§ **Problem requirements**: From the entries below, pull out each line where "theme" appears.

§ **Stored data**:
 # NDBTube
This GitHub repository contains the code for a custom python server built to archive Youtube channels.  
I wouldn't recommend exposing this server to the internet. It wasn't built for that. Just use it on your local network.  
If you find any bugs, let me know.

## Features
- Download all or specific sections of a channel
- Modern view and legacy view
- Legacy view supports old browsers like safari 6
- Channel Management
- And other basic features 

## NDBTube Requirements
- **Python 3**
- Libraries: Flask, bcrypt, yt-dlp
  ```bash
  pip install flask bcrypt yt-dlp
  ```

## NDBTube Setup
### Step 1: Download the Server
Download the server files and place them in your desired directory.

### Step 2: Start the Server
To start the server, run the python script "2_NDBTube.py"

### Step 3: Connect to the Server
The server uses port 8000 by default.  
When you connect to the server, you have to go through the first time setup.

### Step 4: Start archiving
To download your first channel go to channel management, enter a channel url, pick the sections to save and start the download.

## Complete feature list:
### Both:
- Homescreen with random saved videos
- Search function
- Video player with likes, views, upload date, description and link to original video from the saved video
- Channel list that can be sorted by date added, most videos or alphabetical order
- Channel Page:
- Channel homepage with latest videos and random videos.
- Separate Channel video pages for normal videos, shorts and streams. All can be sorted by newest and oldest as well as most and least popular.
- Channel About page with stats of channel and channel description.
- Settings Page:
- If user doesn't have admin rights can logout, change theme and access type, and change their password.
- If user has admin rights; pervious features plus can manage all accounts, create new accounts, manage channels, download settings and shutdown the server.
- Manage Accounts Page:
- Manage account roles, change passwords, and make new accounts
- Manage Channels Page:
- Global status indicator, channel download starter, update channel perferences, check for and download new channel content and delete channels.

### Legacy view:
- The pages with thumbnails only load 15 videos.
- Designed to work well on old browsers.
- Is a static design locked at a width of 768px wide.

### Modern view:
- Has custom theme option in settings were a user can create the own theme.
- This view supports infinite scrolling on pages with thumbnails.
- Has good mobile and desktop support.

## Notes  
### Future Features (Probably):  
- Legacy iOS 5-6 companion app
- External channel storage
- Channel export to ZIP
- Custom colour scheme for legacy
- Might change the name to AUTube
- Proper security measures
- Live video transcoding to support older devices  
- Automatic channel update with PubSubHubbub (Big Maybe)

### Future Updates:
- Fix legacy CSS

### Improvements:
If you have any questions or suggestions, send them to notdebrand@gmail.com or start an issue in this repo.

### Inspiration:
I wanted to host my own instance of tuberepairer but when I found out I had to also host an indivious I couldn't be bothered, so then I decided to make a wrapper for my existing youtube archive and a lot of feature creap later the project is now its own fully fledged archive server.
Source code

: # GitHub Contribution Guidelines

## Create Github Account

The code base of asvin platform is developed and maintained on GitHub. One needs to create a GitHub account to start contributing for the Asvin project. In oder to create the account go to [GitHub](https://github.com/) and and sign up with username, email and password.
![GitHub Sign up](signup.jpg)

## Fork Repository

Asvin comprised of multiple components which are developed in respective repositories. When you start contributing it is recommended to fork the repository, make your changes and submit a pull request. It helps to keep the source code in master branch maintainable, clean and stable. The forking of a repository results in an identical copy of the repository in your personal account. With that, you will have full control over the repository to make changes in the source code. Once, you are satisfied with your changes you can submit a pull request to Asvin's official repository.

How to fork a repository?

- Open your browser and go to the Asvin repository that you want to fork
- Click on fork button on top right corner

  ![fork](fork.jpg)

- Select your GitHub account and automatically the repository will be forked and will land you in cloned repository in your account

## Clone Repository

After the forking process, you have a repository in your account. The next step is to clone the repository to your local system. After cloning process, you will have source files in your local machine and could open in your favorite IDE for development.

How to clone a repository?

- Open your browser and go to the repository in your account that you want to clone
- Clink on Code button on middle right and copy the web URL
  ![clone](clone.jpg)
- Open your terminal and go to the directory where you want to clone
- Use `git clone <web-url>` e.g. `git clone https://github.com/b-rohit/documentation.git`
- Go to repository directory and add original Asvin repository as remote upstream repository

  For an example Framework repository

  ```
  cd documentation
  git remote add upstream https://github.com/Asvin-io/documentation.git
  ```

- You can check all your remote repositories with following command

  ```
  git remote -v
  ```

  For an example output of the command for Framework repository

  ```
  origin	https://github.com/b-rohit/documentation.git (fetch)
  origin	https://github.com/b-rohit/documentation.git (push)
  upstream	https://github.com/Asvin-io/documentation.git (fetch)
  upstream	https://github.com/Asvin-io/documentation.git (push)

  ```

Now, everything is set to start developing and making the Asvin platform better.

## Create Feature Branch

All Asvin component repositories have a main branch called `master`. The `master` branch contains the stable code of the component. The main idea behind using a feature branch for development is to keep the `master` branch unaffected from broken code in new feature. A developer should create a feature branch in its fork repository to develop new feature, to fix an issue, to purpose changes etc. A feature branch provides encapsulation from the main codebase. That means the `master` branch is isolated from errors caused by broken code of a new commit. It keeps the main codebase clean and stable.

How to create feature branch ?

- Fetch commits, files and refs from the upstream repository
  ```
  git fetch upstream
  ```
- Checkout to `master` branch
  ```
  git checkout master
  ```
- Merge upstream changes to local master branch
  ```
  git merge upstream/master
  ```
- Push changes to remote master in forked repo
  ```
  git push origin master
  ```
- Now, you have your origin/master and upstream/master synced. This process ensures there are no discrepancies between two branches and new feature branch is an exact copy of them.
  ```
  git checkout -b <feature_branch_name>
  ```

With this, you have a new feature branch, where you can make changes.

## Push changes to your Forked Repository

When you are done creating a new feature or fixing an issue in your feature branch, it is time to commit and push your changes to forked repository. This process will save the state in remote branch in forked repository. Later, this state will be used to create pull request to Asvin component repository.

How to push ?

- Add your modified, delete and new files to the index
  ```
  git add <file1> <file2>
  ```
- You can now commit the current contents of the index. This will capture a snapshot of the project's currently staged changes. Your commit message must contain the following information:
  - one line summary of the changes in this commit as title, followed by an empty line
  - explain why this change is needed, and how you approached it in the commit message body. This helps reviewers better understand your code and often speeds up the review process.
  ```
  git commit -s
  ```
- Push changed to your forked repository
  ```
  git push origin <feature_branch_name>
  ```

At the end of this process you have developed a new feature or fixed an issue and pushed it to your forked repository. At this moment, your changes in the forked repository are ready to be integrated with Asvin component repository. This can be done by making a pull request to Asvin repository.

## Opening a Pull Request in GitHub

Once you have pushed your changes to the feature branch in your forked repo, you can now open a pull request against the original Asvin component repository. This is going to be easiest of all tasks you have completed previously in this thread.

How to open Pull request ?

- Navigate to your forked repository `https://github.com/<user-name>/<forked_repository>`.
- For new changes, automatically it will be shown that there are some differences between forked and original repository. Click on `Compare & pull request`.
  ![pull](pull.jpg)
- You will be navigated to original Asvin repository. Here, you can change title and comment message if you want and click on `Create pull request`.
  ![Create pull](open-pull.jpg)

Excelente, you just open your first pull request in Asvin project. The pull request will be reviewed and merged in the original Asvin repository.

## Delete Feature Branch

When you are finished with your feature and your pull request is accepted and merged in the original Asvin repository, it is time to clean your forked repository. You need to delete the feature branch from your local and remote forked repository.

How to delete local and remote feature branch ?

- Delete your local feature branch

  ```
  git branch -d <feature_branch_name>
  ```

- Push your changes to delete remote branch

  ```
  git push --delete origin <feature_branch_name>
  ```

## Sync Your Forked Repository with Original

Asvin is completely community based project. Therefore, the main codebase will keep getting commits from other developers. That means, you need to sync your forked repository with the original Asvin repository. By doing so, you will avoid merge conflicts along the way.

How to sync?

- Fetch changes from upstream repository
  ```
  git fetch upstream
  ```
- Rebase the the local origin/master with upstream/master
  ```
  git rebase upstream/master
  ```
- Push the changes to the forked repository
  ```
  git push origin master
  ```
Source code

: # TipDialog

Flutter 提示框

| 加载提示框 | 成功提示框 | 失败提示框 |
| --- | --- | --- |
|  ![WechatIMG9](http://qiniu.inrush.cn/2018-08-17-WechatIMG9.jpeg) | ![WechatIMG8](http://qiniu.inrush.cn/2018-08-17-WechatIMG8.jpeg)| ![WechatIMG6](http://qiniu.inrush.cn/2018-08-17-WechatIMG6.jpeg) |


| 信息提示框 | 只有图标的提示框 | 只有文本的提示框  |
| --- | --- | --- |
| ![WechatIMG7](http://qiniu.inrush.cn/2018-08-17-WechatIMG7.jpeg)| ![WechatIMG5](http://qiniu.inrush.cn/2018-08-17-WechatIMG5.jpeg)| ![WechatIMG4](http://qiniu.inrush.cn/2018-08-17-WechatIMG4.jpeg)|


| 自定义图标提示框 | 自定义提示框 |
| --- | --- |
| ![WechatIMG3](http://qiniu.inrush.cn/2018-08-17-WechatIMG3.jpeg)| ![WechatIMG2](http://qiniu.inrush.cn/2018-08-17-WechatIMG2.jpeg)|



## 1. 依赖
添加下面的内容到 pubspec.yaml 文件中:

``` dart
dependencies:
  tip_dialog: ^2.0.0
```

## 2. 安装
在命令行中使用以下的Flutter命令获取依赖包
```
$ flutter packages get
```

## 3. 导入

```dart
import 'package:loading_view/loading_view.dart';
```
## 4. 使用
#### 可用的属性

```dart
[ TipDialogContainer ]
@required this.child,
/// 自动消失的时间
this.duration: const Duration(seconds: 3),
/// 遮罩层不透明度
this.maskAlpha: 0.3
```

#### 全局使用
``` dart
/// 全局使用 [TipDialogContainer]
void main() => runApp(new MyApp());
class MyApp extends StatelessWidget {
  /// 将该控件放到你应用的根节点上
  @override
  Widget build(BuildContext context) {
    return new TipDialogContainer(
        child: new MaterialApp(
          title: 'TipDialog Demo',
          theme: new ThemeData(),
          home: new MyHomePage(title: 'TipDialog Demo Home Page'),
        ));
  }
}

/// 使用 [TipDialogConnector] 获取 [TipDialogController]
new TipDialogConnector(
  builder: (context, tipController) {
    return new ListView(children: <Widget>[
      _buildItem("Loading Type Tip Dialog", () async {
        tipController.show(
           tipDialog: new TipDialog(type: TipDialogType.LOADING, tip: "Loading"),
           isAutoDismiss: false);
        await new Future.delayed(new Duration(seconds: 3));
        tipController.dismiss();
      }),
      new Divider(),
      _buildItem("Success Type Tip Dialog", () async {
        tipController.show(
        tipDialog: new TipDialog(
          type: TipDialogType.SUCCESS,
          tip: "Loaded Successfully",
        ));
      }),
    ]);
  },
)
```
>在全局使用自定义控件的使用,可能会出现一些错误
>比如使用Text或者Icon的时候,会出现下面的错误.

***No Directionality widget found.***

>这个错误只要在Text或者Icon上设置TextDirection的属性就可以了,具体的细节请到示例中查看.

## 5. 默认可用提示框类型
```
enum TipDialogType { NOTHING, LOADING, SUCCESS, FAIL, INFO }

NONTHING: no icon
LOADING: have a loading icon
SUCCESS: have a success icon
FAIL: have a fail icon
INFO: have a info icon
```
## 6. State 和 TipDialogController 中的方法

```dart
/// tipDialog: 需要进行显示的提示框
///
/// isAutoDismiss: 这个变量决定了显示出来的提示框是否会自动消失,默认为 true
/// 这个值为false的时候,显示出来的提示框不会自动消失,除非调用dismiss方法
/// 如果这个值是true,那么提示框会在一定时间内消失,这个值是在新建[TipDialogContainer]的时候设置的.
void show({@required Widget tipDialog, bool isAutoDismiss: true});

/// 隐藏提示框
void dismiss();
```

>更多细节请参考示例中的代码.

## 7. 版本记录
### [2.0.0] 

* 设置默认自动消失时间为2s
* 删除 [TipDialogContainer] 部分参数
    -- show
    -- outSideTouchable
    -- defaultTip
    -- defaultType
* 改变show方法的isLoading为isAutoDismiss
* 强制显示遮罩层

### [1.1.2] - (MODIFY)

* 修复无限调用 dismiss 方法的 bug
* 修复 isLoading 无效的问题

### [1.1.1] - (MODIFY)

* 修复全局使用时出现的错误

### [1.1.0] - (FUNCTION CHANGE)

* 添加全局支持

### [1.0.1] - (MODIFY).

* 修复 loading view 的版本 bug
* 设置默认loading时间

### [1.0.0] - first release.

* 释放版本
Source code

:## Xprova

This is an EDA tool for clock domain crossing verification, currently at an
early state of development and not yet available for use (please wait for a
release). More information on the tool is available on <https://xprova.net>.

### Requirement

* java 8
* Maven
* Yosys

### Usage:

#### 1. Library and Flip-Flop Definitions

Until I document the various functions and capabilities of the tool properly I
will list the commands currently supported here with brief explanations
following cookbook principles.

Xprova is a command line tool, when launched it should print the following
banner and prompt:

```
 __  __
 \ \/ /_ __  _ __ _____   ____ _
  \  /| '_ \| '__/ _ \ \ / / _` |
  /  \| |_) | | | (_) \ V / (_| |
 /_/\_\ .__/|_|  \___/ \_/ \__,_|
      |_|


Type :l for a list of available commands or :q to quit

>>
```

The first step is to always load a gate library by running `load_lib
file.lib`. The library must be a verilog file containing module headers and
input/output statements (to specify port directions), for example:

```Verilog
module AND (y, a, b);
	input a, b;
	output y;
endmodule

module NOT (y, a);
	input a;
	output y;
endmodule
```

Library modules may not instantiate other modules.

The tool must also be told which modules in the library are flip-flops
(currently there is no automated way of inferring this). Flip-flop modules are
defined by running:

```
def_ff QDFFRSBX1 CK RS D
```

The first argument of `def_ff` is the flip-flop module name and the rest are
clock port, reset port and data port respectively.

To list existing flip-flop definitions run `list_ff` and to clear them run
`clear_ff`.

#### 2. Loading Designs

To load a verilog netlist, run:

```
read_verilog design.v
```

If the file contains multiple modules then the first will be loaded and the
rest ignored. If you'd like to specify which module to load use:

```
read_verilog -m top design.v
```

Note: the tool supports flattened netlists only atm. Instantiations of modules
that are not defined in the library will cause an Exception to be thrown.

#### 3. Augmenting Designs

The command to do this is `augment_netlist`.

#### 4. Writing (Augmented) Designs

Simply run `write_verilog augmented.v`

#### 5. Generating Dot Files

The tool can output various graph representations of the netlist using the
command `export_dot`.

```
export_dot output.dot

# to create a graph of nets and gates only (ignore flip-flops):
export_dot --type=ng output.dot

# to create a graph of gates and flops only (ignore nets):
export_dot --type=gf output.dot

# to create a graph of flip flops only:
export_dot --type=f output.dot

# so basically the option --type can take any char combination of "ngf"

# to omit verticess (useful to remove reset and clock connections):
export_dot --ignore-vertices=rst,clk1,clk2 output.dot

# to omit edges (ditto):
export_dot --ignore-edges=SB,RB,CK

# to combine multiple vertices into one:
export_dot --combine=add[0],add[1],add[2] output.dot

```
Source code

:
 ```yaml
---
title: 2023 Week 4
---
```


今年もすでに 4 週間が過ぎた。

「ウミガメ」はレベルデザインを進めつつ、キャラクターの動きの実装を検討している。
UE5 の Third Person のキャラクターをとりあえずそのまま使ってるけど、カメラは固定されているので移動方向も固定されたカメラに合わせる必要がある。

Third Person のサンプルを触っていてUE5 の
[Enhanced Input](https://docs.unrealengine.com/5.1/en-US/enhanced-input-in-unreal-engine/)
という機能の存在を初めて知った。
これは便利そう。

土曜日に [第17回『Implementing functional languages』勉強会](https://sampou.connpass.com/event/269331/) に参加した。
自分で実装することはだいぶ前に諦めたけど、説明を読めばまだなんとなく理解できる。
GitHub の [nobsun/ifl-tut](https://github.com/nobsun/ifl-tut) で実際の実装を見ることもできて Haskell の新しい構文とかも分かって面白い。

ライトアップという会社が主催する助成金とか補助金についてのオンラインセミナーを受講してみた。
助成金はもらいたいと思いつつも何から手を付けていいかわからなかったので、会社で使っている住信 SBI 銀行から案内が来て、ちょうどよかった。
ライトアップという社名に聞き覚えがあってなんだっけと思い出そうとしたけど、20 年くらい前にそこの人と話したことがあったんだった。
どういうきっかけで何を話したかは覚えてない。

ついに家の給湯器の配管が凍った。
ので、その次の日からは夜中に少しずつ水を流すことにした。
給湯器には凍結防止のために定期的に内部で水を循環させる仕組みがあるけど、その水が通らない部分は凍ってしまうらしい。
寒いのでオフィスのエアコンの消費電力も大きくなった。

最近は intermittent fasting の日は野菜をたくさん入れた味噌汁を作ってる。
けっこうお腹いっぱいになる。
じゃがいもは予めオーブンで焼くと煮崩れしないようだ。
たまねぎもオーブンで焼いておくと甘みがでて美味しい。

§ **Exercise result**:
- If user doesn't have admin rights can logout, change theme and access type, and change their password.
- Has custom theme option in settings were a user can create the own theme.
          theme: new ThemeData(),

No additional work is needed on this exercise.